#### What you have to do:
Write out every record below exactly as it stands, leaving the pictures out.

#### Data provided:
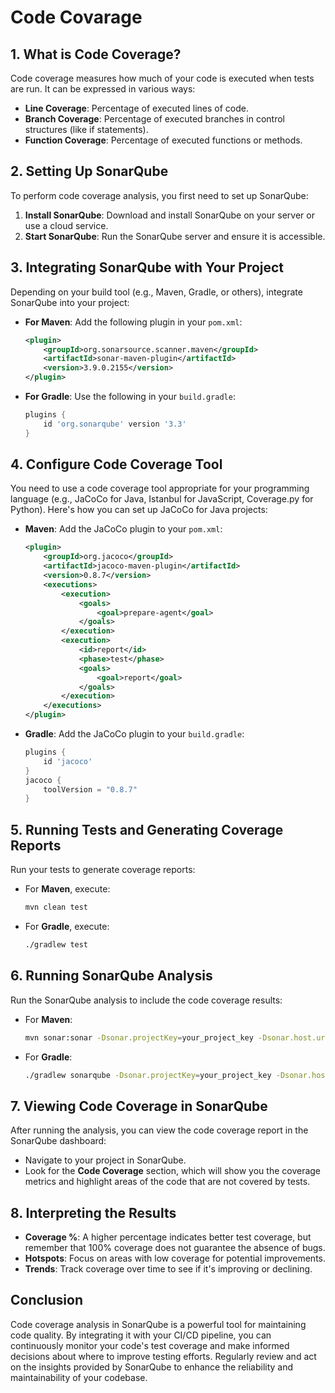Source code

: # Code Covarage

## 1. **What is Code Coverage?**

Code coverage measures how much of your code is executed when tests are run. It can be expressed in various ways:

- **Line Coverage**: Percentage of executed lines of code.
- **Branch Coverage**: Percentage of executed branches in control structures (like if statements).
- **Function Coverage**: Percentage of executed functions or methods.

## 2. **Setting Up SonarQube**

To perform code coverage analysis, you first need to set up SonarQube:

1. **Install SonarQube**: Download and install SonarQube on your server or use a cloud service. 
2. **Start SonarQube**: Run the SonarQube server and ensure it is accessible.

## 3. **Integrating SonarQube with Your Project**

Depending on your build tool (e.g., Maven, Gradle, or others), integrate SonarQube into your project:

- **For Maven**: 
  Add the following plugin in your `pom.xml`:
  ```xml
  <plugin>
      <groupId>org.sonarsource.scanner.maven</groupId>
      <artifactId>sonar-maven-plugin</artifactId>
      <version>3.9.0.2155</version>
  </plugin>
  ```
  
- **For Gradle**: 
  Use the following in your `build.gradle`:
  ```groovy
  plugins {
      id 'org.sonarqube' version '3.3'
  }
  ```

## 4. **Configure Code Coverage Tool**

You need to use a code coverage tool appropriate for your programming language (e.g., JaCoCo for Java, Istanbul for JavaScript, Coverage.py for Python). Here's how you can set up JaCoCo for Java projects:

- **Maven**: Add the JaCoCo plugin to your `pom.xml`:
  ```xml
  <plugin>
      <groupId>org.jacoco</groupId>
      <artifactId>jacoco-maven-plugin</artifactId>
      <version>0.8.7</version>
      <executions>
          <execution>
              <goals>
                  <goal>prepare-agent</goal>
              </goals>
          </execution>
          <execution>
              <id>report</id>
              <phase>test</phase>
              <goals>
                  <goal>report</goal>
              </goals>
          </execution>
      </executions>
  </plugin>
  ```

- **Gradle**: Add the JaCoCo plugin to your `build.gradle`:
  ```groovy
  plugins {
      id 'jacoco'
  }
  jacoco {
      toolVersion = "0.8.7"
  }
  ```

## 5. **Running Tests and Generating Coverage Reports**

Run your tests to generate coverage reports:

- For **Maven**, execute:
  ```bash
  mvn clean test
  ```
  
- For **Gradle**, execute:
  ```bash
  ./gradlew test
  ```

## 6. **Running SonarQube Analysis**

Run the SonarQube analysis to include the code coverage results:

- For **Maven**:
  ```bash
  mvn sonar:sonar -Dsonar.projectKey=your_project_key -Dsonar.host.url=http://localhost:9000 -Dsonar.login=your_token
  ```

- For **Gradle**:
  ```bash
  ./gradlew sonarqube -Dsonar.projectKey=your_project_key -Dsonar.host.url=http://localhost:9000 -Dsonar.login=your_token
  ```

## 7. **Viewing Code Coverage in SonarQube**

After running the analysis, you can view the code coverage report in the SonarQube dashboard:
- Navigate to your project in SonarQube.
- Look for the **Code Coverage** section, which will show you the coverage metrics and highlight areas of the code that are not covered by tests.

## 8. **Interpreting the Results**

- **Coverage %**: A higher percentage indicates better test coverage, but remember that 100% coverage does not guarantee the absence of bugs.
- **Hotspots**: Focus on areas with low coverage for potential improvements.
- **Trends**: Track coverage over time to see if it's improving or declining.

## Conclusion
Code coverage analysis in SonarQube is a powerful tool for maintaining code quality. By integrating it with your CI/CD pipeline, you can continuously monitor your code's test coverage and make informed decisions about where to improve testing efforts. Regularly review and act on the insights provided by SonarQube to enhance the reliability and maintainability of your codebase.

#### Your solution:
Source code

: # Code Covarage

## 1. **What is Code Coverage?**

Code coverage measures how much of your code is executed when tests are run. It can be expressed in various ways:

- **Line Coverage**: Percentage of executed lines of code.
- **Branch Coverage**: Percentage of executed branches in control structures (like if statements).
- **Function Coverage**: Percentage of executed functions or methods.

## 2. **Setting Up SonarQube**

To perform code coverage analysis, you first need to set up SonarQube:

1. **Install SonarQube**: Download and install SonarQube on your server or use a cloud service. 
2. **Start SonarQube**: Run the SonarQube server and ensure it is accessible.

## 3. **Integrating SonarQube with Your Project**

Depending on your build tool (e.g., Maven, Gradle, or others), integrate SonarQube into your project:

- **For Maven**: 
  Add the following plugin in your `pom.xml`:
  ```xml
  <plugin>
      <groupId>org.sonarsource.scanner.maven</groupId>
      <artifactId>sonar-maven-plugin</artifactId>
      <version>3.9.0.2155</version>
  </plugin>
  ```
  
- **For Gradle**: 
  Use the following in your `build.gradle`:
  ```groovy
  plugins {
      id 'org.sonarqube' version '3.3'
  }
  ```

## 4. **Configure Code Coverage Tool**

You need to use a code coverage tool appropriate for your programming language (e.g., JaCoCo for Java, Istanbul for JavaScript, Coverage.py for Python). Here's how you can set up JaCoCo for Java projects:

- **Maven**: Add the JaCoCo plugin to your `pom.xml`:
  ```xml
  <plugin>
      <groupId>org.jacoco</groupId>
      <artifactId>jacoco-maven-plugin</artifactId>
      <version>0.8.7</version>
      <executions>
          <execution>
              <goals>
                  <goal>prepare-agent</goal>
              </goals>
          </execution>
          <execution>
              <id>report</id>
              <phase>test</phase>
              <goals>
                  <goal>report</goal>
              </goals>
          </execution>
      </executions>
  </plugin>
  ```

- **Gradle**: Add the JaCoCo plugin to your `build.gradle`:
  ```groovy
  plugins {
      id 'jacoco'
  }
  jacoco {
      toolVersion = "0.8.7"
  }
  ```

## 5. **Running Tests and Generating Coverage Reports**

Run your tests to generate coverage reports:

- For **Maven**, execute:
  ```bash
  mvn clean test
  ```
  
- For **Gradle**, execute:
  ```bash
  ./gradlew test
  ```

## 6. **Running SonarQube Analysis**

Run the SonarQube analysis to include the code coverage results:

- For **Maven**:
  ```bash
  mvn sonar:sonar -Dsonar.projectKey=your_project_key -Dsonar.host.url=http://localhost:9000 -Dsonar.login=your_token
  ```

- For **Gradle**:
  ```bash
  ./gradlew sonarqube -Dsonar.projectKey=your_project_key -Dsonar.host.url=http://localhost:9000 -Dsonar.login=your_token
  ```

## 7. **Viewing Code Coverage in SonarQube**

After running the analysis, you can view the code coverage report in the SonarQube dashboard:
- Navigate to your project in SonarQube.
- Look for the **Code Coverage** section, which will show you the coverage metrics and highlight areas of the code that are not covered by tests.

## 8. **Interpreting the Results**

- **Coverage %**: A higher percentage indicates better test coverage, but remember that 100% coverage does not guarantee the absence of bugs.
- **Hotspots**: Focus on areas with low coverage for potential improvements.
- **Trends**: Track coverage over time to see if it's improving or declining.

## Conclusion
Code coverage analysis in SonarQube is a powerful tool for maintaining code quality. By integrating it with your CI/CD pipeline, you can continuously monitor your code's test coverage and make informed decisions about where to improve testing efforts. Regularly review and act on the insights provided by SonarQube to enhance the reliability and maintainability of your codebase.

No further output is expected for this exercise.